1.4     “Licensed Materials” means the iSAGE System Intellectual Property and the associated Documentation.

1.5     “User’s Data” means the User data within the iSAGE System, expressly excluding iSAGE Intellectual Property including but not limited to Software, and Documentation.

1.6     “iSAGE System” means the technology, Intellectual Property, system, platform, network, architecture, methods and processes, software and hardware comprising iSAGE’s immutable digital multi-blockchain technology, decentralised smart contracts, quantum technology based security and encryption, proprietary software protocols and a User implemented, operated, accessed, or maintained system that implements iSAGE’s Intellectual Property in whole or in part.

1.7     “Transaction” means the processing or attempted processing of an individual entry within a single Counterparty Ledger within the iSAGE System.

1.8     “User Employees” means an employee of the User authorised to use the iSAGE system.
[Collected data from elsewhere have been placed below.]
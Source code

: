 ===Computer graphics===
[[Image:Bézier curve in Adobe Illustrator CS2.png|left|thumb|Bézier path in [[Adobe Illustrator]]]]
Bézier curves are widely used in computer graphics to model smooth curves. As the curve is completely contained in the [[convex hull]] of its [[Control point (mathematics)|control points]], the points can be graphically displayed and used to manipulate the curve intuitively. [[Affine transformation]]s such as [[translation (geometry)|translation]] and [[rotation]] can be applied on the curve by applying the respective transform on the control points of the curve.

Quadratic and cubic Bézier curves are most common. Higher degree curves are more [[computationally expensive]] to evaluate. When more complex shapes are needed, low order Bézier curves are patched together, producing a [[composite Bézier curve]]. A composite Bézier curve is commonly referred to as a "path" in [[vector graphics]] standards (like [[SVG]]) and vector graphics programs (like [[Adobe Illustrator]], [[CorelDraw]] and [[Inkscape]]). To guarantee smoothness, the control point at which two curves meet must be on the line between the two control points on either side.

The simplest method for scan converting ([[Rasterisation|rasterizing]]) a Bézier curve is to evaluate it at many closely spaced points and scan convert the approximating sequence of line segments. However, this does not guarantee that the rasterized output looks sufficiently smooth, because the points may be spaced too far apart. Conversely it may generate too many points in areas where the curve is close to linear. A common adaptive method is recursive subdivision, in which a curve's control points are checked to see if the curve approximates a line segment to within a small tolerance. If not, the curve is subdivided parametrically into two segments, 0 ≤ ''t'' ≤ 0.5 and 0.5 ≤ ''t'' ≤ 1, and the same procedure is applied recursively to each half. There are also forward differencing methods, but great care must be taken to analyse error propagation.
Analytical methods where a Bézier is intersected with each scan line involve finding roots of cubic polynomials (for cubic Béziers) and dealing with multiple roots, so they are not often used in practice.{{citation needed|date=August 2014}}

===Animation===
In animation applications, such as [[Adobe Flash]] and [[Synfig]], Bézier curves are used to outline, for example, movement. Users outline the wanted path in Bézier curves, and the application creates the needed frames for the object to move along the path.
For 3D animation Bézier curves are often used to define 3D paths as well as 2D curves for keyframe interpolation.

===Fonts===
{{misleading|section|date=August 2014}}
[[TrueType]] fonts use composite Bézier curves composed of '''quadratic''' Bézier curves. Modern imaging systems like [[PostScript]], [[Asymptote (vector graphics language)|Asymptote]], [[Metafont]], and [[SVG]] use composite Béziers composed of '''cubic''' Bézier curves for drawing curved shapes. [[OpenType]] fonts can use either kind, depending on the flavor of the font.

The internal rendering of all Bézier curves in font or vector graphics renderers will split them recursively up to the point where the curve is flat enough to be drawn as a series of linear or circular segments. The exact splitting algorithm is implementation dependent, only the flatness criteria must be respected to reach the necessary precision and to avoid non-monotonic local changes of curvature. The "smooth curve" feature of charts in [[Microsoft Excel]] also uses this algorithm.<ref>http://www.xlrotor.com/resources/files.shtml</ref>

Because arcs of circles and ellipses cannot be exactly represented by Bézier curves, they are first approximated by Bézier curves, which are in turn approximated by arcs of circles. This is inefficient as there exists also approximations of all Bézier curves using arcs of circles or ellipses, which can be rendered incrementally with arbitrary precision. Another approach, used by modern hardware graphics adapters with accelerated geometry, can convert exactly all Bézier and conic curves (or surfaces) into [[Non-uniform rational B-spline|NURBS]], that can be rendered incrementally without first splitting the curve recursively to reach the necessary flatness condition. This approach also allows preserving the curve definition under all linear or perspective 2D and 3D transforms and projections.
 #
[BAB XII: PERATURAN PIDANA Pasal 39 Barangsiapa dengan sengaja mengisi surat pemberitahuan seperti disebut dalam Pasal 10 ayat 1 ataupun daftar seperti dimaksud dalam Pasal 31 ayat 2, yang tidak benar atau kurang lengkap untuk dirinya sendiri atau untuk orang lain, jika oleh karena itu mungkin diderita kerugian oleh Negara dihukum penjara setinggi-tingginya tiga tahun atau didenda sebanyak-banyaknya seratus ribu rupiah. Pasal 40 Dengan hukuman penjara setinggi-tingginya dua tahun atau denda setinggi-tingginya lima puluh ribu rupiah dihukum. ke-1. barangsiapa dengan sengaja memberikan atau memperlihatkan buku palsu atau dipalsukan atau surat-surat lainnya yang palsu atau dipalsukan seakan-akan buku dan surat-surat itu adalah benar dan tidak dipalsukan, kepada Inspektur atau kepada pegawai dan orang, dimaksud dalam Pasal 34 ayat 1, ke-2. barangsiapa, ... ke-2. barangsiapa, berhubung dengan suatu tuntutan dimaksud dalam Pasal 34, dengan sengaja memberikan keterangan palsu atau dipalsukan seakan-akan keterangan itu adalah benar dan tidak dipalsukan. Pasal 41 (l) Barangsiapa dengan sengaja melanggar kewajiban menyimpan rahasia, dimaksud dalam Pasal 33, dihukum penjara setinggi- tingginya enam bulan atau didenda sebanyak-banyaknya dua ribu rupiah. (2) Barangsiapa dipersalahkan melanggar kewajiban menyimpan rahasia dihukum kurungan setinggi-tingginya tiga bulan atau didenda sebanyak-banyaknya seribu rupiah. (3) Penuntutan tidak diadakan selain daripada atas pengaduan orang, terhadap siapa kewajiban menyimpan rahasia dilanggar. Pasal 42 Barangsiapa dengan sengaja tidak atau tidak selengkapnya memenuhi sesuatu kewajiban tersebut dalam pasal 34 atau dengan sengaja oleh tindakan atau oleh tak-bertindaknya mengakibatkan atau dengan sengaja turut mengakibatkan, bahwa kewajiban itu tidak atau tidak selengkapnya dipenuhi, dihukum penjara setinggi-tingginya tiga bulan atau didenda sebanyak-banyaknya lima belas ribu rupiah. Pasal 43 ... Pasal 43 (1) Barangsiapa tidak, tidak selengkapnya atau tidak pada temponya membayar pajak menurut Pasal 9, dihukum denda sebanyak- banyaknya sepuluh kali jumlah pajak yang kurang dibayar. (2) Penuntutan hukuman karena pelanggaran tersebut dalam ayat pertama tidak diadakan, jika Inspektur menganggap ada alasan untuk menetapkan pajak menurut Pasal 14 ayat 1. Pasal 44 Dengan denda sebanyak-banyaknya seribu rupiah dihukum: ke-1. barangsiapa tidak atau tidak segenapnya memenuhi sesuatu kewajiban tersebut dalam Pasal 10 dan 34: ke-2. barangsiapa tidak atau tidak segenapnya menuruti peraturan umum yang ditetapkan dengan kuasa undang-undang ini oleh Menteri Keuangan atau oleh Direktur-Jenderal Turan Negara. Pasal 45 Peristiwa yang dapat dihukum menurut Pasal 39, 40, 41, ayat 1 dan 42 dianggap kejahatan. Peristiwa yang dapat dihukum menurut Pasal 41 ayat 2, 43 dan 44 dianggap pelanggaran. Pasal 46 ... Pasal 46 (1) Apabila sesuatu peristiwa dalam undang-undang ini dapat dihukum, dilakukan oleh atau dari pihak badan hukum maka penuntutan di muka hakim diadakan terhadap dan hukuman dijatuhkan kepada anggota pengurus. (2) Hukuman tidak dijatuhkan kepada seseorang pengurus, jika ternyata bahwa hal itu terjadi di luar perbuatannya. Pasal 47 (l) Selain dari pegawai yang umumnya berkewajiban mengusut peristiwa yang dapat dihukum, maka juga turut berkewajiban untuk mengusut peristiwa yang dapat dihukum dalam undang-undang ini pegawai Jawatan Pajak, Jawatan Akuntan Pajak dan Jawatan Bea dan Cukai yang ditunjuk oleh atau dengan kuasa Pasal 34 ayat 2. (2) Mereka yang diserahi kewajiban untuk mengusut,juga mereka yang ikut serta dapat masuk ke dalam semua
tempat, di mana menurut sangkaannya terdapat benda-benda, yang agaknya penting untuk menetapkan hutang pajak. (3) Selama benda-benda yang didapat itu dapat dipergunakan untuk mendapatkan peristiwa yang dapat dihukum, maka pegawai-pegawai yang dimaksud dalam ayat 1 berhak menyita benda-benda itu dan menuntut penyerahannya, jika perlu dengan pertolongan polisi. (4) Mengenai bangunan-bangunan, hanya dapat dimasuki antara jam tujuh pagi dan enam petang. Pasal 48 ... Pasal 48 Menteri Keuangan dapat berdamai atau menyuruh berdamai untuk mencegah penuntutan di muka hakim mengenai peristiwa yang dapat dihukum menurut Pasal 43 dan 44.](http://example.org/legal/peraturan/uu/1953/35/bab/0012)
2.0     Responsibilities of iSAGE.

2.1     iSAGE will authorise the User to process or attempt to process a single transaction on and/or within the iSAGE System.

3.0     Responsibilities of the User.

3.1     The User will cooperate with iSAGE in setting up the User’s system within the System established by iSAGE’s Intellectual Property and Documentation.

3.2     The User will be responsible for obtaining and maintaining at the User’s expense all the necessary computer hardware, software, modems, connections to the Internet and other items required to utilise the iSAGE System.

4.0     Right to Monitor.

4.1     iSAGE will have the right to review and monitor all use of the iSAGE System to ensure compliance with the terms of this Agreement.

5.0     License Grant.

5.1     Grant.
Subject to the terms and conditions of this Agreement, iSAGE grants to the User a limited, per-transaction, non-exclusive, transferable license, without the right to sublicense, to permit the User Employees to use the iSAGE Intellectual Property and Documentation.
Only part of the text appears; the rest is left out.